Female bees also collect pollen and nectar and transport it back to the nest as food for their larvae. This is a distinctive characteristic of bees, shared with very few other types of insects. There is a small family of wasps that do the same thing, but these ‘pollen wasps’ (family Masarinae) are not common in our part of Australia.
Some of our most common bees are generalists. That is, they are opportunistic and collect from a wide range of flowering plants. These include Lipotriches (e.g. Green-and-gold nomia bee), Amegilla (blue-banded bees), many Lasioglossum and Exoneura (Houston 2018). And the introduced Apis mellifera (European honeybee).
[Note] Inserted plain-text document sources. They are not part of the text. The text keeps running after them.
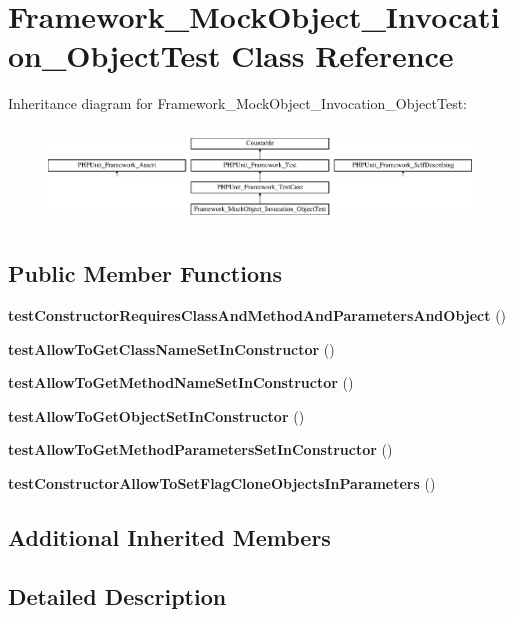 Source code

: \section{Framework\+\_\+\+Mock\+Object\+\_\+\+Invocation\+\_\+\+Object\+Test Class Reference}
\label{class_framework___mock_object___invocation___object_test}
Inheritance diagram for Framework\+\_\+\+Mock\+Object\+\_\+\+Invocation\+\_\+\+Object\+Test\+:\begin{figure}[H]
\begin{center}
\leavevmode
\includegraphics[height=2.574713cm]{class_framework___mock_object___invocation___object_test}
\end{center}
\end{figure}
\subsection*{Public Member Functions}
\begin{DoxyCompactItemize}
\item 
{\bf test\+Constructor\+Requires\+Class\+And\+Method\+And\+Parameters\+And\+Object} ()
\item 
{\bf test\+Allow\+To\+Get\+Class\+Name\+Set\+In\+Constructor} ()
\item 
{\bf test\+Allow\+To\+Get\+Method\+Name\+Set\+In\+Constructor} ()
\item 
{\bf test\+Allow\+To\+Get\+Object\+Set\+In\+Constructor} ()
\item 
{\bf test\+Allow\+To\+Get\+Method\+Parameters\+Set\+In\+Constructor} ()
\item 
{\bf test\+Constructor\+Allow\+To\+Set\+Flag\+Clone\+Objects\+In\+Parameters} ()
\end{DoxyCompactItemize}
\subsection*{Additional Inherited Members}


\subsection{Detailed Description}


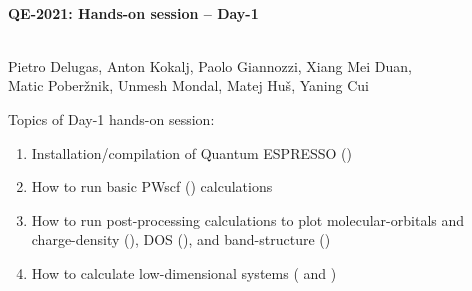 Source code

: \documentclass[landscape]{foils}
\begin{document}

\blue
~\\
\vspace*{4cm}
\MyLogo{~}
\vspace{5em}
\begin{center}
  \centerline{\red\LARGE\bf QE-2021: Hands-on session -- Day-1}
  ~\\[1.5em]  
  \large Pietro Delugas, Anton Kokalj, Paolo Giannozzi, Xiang
  Mei Duan,\\
  Matic Pober\v{z}nik, Unmesh Mondal, Matej Hu\v{s}, Yaning Cui
\end{center}

Topics of Day-1 hands-on session:
\begin{enumerate}
\item Installation/compilation of Quantum ESPRESSO ()
\item How to run basic PWscf () calculations
\item How to run post-processing calculations to plot
  molecular-orbitals and charge-density (), DOS
  (), and band-structure ()
\item How to calculate low-dimensional systems ( and
  )
\end{enumerate}
    
\end{document}
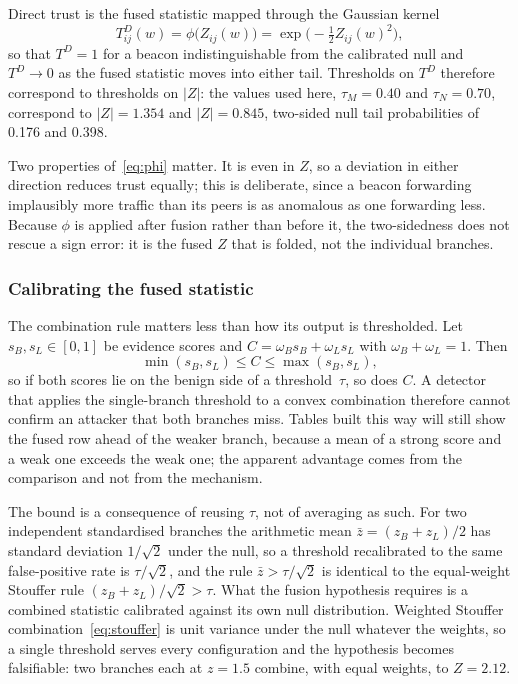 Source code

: \documentclass[pdflatex,sn-mathphys-num]{sn-jnl}%
\theoremstyle{thmstyleone}%
\theoremstyle{thmstyletwo}%
\theoremstyle{thmstylethree}%
\begin{document}
Direct trust is the fused statistic mapped through the Gaussian kernel
\begin{equation}
\label{eq:phi}
T^D_{ij}(w) = \phi\bigl(Z_{ij}(w)\bigr) = \exp\bigl(-\tfrac12 Z_{ij}(w)^2\bigr),
\end{equation}
so that $T^D = 1$ for a beacon indistinguishable from the calibrated null and
$T^D \to 0$ as the fused statistic moves into either tail. Thresholds on $T^D$
therefore correspond to thresholds on $|Z|$: the values used here,
$\tau_M = 0.40$ and $\tau_N = 0.70$, correspond to $|Z| = 1.354$ and
$|Z| = 0.845$, two-sided null tail probabilities of 0.176 and 0.398.

Two properties of~\eqref{eq:phi} matter. It is even in $Z$, so a deviation in
either direction reduces trust equally; this is deliberate, since a beacon
forwarding implausibly more traffic than its peers is as anomalous as one
forwarding less. Because $\phi$ is applied after fusion rather than before
it, the two-sidedness does not rescue a sign error: it is the fused $Z$ that is
folded, not the individual branches.

\subsubsection{Calibrating the fused statistic}
\label{sec:calib}

The combination rule matters less than how its output is thresholded. Let
$s_B, s_L \in [0,1]$ be evidence scores and $C = \omega_B s_B + \omega_L s_L$
with $\omega_B + \omega_L = 1$. Then
\begin{equation}
\label{eq:convex}
\min(s_B, s_L) \le C \le \max(s_B, s_L),
\end{equation}
so if both scores lie on the benign side of a threshold~$\tau$, so does $C$. A
detector that applies the single-branch threshold to a convex combination
therefore cannot confirm an attacker that both branches miss. Tables built
this way will still show the fused row ahead of the weaker branch, because a
mean of a strong score and a weak one exceeds the weak one; the apparent
advantage comes from the comparison and not from the mechanism.

The bound is a consequence of reusing $\tau$, not of averaging as such. For two
independent standardised branches the arithmetic mean
$\bar z = (z_B + z_L)/2$ has standard deviation $1/\sqrt2$ under the null, so a
threshold recalibrated to the same false-positive rate is $\tau/\sqrt2$, and
the rule $\bar z > \tau/\sqrt2$ is identical to the equal-weight Stouffer rule
$(z_B + z_L)/\sqrt2 > \tau$. What the fusion hypothesis requires is a combined
statistic calibrated against its own null distribution. Weighted Stouffer
combination~\eqref{eq:stouffer} is unit variance under the null whatever the
weights, so a single threshold serves every configuration and the hypothesis
becomes falsifiable: two branches each at $z = 1.5$ combine, with equal
weights, to $Z = 2.12$.
\end{document}
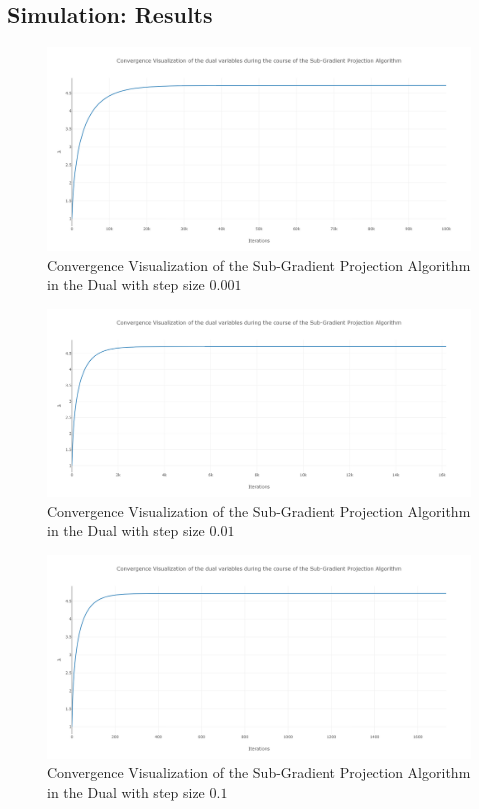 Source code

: \documentclass[12pt, draftcls, onecolumn]{IEEEtran}
\begin{document}
\subsection{Simulation: Results}
\begin{figure}[t]
\includegraphics[width=1.0\textwidth]{Convergence_Plot_Step_Size_point001.png}
\caption{Convergence Visualization of the Sub-Gradient Projection Algorithm in the Dual with step size $0.001$}
\label{fig:mesh8}
\centering
\end{figure}
\begin{figure}[t]
\includegraphics[width=1.0\textwidth]{Convergence_Plot_Step_Size_point01.png}
\caption{Convergence Visualization of the Sub-Gradient Projection Algorithm in the Dual with step size $0.01$}
\label{fig:mesh9}
\centering
\end{figure}
\begin{figure}[t]
\includegraphics[width=1.0\textwidth]{Convergence_Plot_Step_Size_point1.png}
\caption{Convergence Visualization of the Sub-Gradient Projection Algorithm in the Dual with step size $0.1$}
\label{fig:mesh10}
\centering
\end{figure}
\end{document}
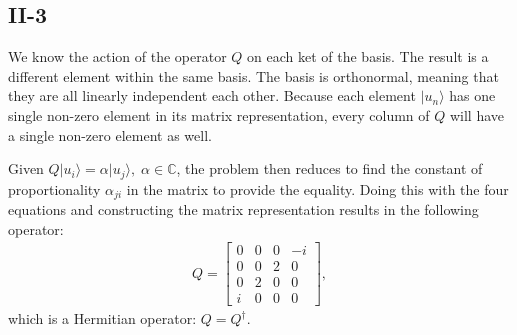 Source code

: \documentclass[letterpaper,11pt,twoside]{article}
\newcommand{\ket}[1]{|#1\rangle}
\begin{document}
\subsection*{II-3}
We know the action of the operator $Q$ on each ket of the basis. The result is a different element within the same basis. The basis is orthonormal, meaning that 
they are all linearly independent each other. Because each element $\ket{u_n}$ has one single non-zero element in its matrix representation,
every column of $Q$ will have a single non-zero element as well.

Given $Q\ket{u_i}=\alpha\ket{u_j},\;\alpha\in\mathbb{C}$, the problem then reduces to find the constant of proportionality $\alpha_{ji}$ in the matrix to provide the equality.
Doing this with the four equations and constructing the matrix representation results in the following operator:
\begin{align*}
  Q=\begin{bmatrix}
    0&0&0&-i\\
    0&0&2&0\\
    0&2&0&0\\
    i&0&0&0
  \end{bmatrix},
\end{align*}
which is a Hermitian operator: $Q=Q^\dagger$.


%
\end{document}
However, many of Australia’s solitary bees are more specialised. They feed almost exclusively from a limited range of plant taxa. Unsurprisingly, their flight times coincide with the flowering season of those particular plants. In our home forest, two obvious examples are Leioproctus specialising on Persoonia [read more here], and Trichocolletes specialising on Hardenbergia.
Flowers actively produce nectar as a reward for pollinators, regulating production both in timing and composition. Pollen, of course, has another purpose. And unlike pollen, nectar supplies can be replenished once they have been depleted by visiting insects.
Nectar is more than a simple sugar solution. It also contains various amino acids and other metabolites that can influence the foraging behaviour of insect visitors, including their preference for particular flowers (Nicolson 2022).
Plants have evolved various strategies to ensure successful cross-pollination, commonly by limiting the range of insects that can gain access to the floral resources. The ideal pollinator is one that reliably moves between plants of the same species, transporting pollen from the first plant to the receptive stigma of second. Bees and flowering plants have been coevolving in this way for more than 100 million years … so no wonder the relationships are many and varied!
Revisiting the familiar: pea flowers
Aotus ericoides is the latest in a succession of yellow flowering peas. First came Bossiaea, then various Pultenaea. But the Aotus is by far the most spectacular. The low bushes are widespread across the sunnier areas of the forest and their flowering is profuse. It is attracting a range of insects, but bees are clearly the most regular and successful visitors.
The clusters of yellow and red flowers of Aotus ericoides dominate the low shrub layer this month. Anyone familiar with this website will know that ‘peas and bees’ is a theme I’ve tackled before … but it’s worth another look. All photos below were taken this month in the natural garden of the forest floor.
Photo: 23/10/22
Like most pea flowers, Aotus has ‘keel blossoms’. The two lowermost petals envelop the filaments (with their pollen-bearing anthers) and the style (with its pollen-receptive stigma).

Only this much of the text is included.